The India shopgirls at Pilgrim's want to know if people in my country find me beautiful. That's the word they use. "Please don't take offense Madam," they tell me, "You have a very beautiful face, such a pretty smile and big eyes." Clearly, they are not hitting on me from behind the bookstore salescounter, but find my fairness and my Anglo features curiously fascinating. I'm amused.
They've accurately identified my celebrity lookalike as Meg Ryan, asking if I've ever heard that before and I smile. "Yes, all the time... but never here. Noone has ever mentioned it here."
They acknowledge Meg Ryan is lesser known in the land of Bollywood films and tell me reassuringly they think she's very good... and very pretty. They are pretty themselves with their smooth, glowing faces, long black hair parted in the middle, and discreet bindis above and between smiling, friendly eyes. I love their melliflous proper English, interspersed with many references to me as Madam. I wonder how old they think I am.
Either way, it is a nice final random encounter on my final night in bustling Thamel - Kathmandu's own version of Times Square minus the Disneyfication and historic halo of porn. Rajan had surprised me earlier with an unexpected "going away" dinner at UTSAV, a quite elegant Nepali restaurant where we watched a cultural show over an extravagant feast of ... dal bhat! He had brought along another "client" Dave, who had also just completed the Annapurna trek and was now bound for 3 months in India to visit his grandparents' homeland since he'd never been and wanted to go before moving to Boston from London to start b-school (smart boy!).

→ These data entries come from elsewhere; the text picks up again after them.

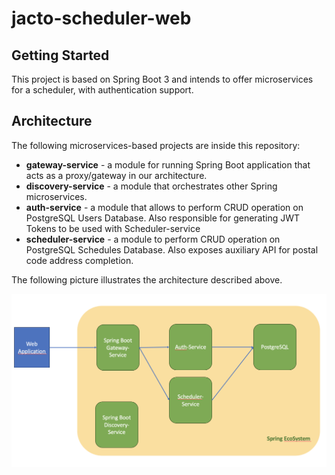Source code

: # jacto-scheduler-web

## Getting Started
This project is based on Spring Boot 3 and intends to offer microservices for a scheduler, with authentication support.

## Architecture

The following microservices-based projects are inside this repository:
- **gateway-service** - a module for running Spring Boot application that acts as a proxy/gateway in our architecture.
- **discovery-service** - a module that orchestrates other Spring microservices.
- **auth-service** - a module that allows to perform CRUD operation on PostgreSQL Users Database. Also responsible for generating JWT Tokens to be used with Scheduler-service
- **scheduler-service** - a module to perform CRUD operation on PostgreSQL Schedules Database. Also exposes auxiliary API for postal code address completion.

The following picture illustrates the architecture described above.


![alt text](architecture.png)
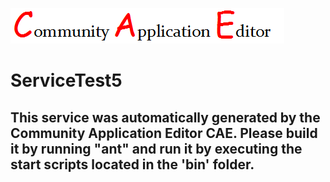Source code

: ![CAE](https://github.com/PhilCAEOrg/microservice-ServiceTest5/blob/master/img/logo.png)  

ServiceTest5
===================


This service was automatically generated by the Community Application Editor CAE. Please build it by running "ant" and run it by executing the start scripts located in the 'bin' folder.
---------------
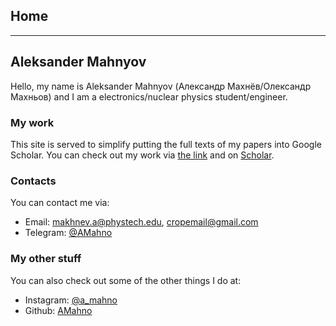 ## Home
---
## Aleksander Mahnyov

Hello, my name is Aleksander Mahnyov (Александр Махнёв/Олександр Махньов) and I am a electronics/nuclear physics student/engineer.

### My work

This site is served to simplify putting the full texts of my papers into Google Scholar.
You can check out my work via [the link](/papers.html) and on [Scholar](https://scholar.google.com/citations?user=FsSQP5MAAAAJ&hl=ru).

### Contacts
You can contact me via:

- Email: makhnev.a@phystech.edu, cropemail@gmail.com
- Telegram: [@AMahno](https://t.me/AMahno)

### My other stuff
You can also check out some of the other things I do at:
- Instagram: [@a_mahno](https://www.instagram.com/a_mahno/)
- Github: [AMahno](https://github.com/AMahno)
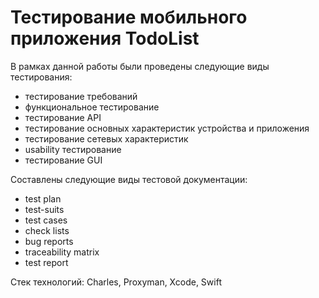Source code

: # **Тестирование мобильного приложения TodoList**

В рамках данной работы были проведены следующие виды тестирования:
- тестирование требований
- функциональное тестирование
- тестирование API
- тестирование основных характеристик устройства и приложения
- тестирование сетевых характеристик
- usability тестирование
- тестирование GUI

Составлены следующие виды тестовой документации:
- test plan
- test-suits
- test cases
- check lists
- bug reports
- traceability matrix
- test report

Стек технологий: Charles, Proxyman, Xcode, Swift
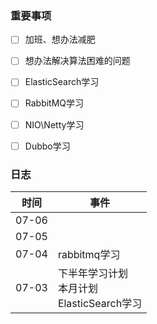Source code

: ### 重要事项

- [ ] 加班、想办法减肥
- [ ] 想办法解决算法困难的问题
- [ ] ElasticSearch学习
- [ ] RabbitMQ学习
- [ ] NIO\Netty学习
- [ ] Dubbo学习






### 日志

| 时间  | 事件                                                |
| ----- | --------------------------------------------------- |
| 07-06 |                                                     |
| 07-05 |                                                     |
| 07-04 |    rabbitmq学习                                                 |
| 07-03 | 下半年学习计划<br />本月计划<br />ElasticSearch学习 |



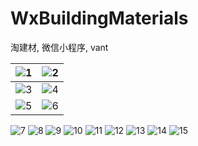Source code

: # WxBuildingMaterials
淘建材, 微信小程序, vant

| ![1](https://user-images.githubusercontent.com/20126997/185074688-45723fcc-d8ec-4ade-8ac8-7bd097037e36.png) | ![2](https://user-images.githubusercontent.com/20126997/185074693-2cf4cc45-de7f-474e-8106-95de2dfc6afb.png) |
|  ----  | ----  |
| ![3](https://user-images.githubusercontent.com/20126997/185074696-9e0e8711-32f9-4487-ac05-15c655f1aed6.png) | ![4](https://user-images.githubusercontent.com/20126997/185074700-ffef25b2-658d-4aae-9472-e43fad4dc9df.png) |
| ![5](https://user-images.githubusercontent.com/20126997/185074705-c58c6fe8-4308-48c2-94e7-b74496109b48.png) | ![6](https://user-images.githubusercontent.com/20126997/185074710-afad22c0-ef85-4686-8179-332f891e7261.png) |

![7](https://user-images.githubusercontent.com/20126997/185074641-c95b6942-8cad-4531-8e97-916c5fdb93ab.png)
![8](https://user-images.githubusercontent.com/20126997/185074656-26c72b0e-760c-4ea8-ae8a-4986d6d764f3.png)
![9](https://user-images.githubusercontent.com/20126997/185074660-01453882-9f17-48bd-a636-02425a797fae.png)
![10](https://user-images.githubusercontent.com/20126997/185074663-63d1e17b-7fce-49e5-9490-c8dae7de4eeb.png)
![11](https://user-images.githubusercontent.com/20126997/185074667-19aaebfa-ff38-41b1-8763-11fabadf653d.png)
![12](https://user-images.githubusercontent.com/20126997/185074676-72cb8894-914d-41ec-933c-403faf5a06eb.png)
![13](https://user-images.githubusercontent.com/20126997/185074679-d8aac938-e383-4ce6-bf49-e7cccf522514.png)
![14](https://user-images.githubusercontent.com/20126997/185074682-772f8aae-624e-4be3-9bb7-7fc43ef2c28f.png)
![15](https://user-images.githubusercontent.com/20126997/185074685-b6ab5da3-0936-4d61-9d36-6c7cbae45da9.png)
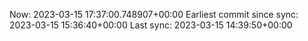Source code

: Now: 2023-03-15 17:37:00.748907+00:00 Earliest commit since sync: 2023-03-15 15:36:40+00:00 Last sync: 2023-03-15 14:39:50+00:00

After dinner I asked to be dropped off in Thamel, for one last wander around the streets of Kathmandu's throbbing heart center. All the bright colorful shops are still wide open although the shopkeepers' beckoning "namastes!!!!" are far less frequent than daytime usual. I chance upon the cavernous Pilgrim's, realizing that Beth had marked it on her Kathmandu map for me and I'd never managed to stop in so I do. It is full of new and used books, and all sorts of assorted knickknacks and curios for the last minute tourist shopper. I buy some more incense and some Ayurvedic face soap, taking care to leave enough rupees for next morning's coffee and ride to the airport.
Leaving Nepal my heart feels satisfied and full. I could have easily spent another month here - my feet had already grown itchy for another (albeit shorter!) trek, and I never did go rafting on the river or to visit Nagarkot or Bhaktapur. I've enjoyed and felt enriched by my many encounters with other travelers and the Nepali I'd met: Debendra, Mitra, Rajan, Dr. Subodh, Neel and M- (sadly, no women). I'd grown to feel surprisingly comfortable walking down Kathmandu's pitch black frequently electricity-deprived streets with my torch; and no longer hardly noticed the dog opera that began right around when I got into bed at night. I'd even learned to understand the city map!
I will miss Nepal: its mountains - seeing them or just knowing they are there behind the clouds; the dal baat (which somehow never got boring); and the pots of masala milk tea (more milk then tea). And as always when I travel, I will miss getting up to a wide, open day with so much to explore and discover ahead and new people to meet, and that feeling of gratified self-fulfillment that comes with it. My last 5 days at a yoga ashram in Rishikesh will be an interesting change of pace from all this. I will pile it all on, and then I will head home.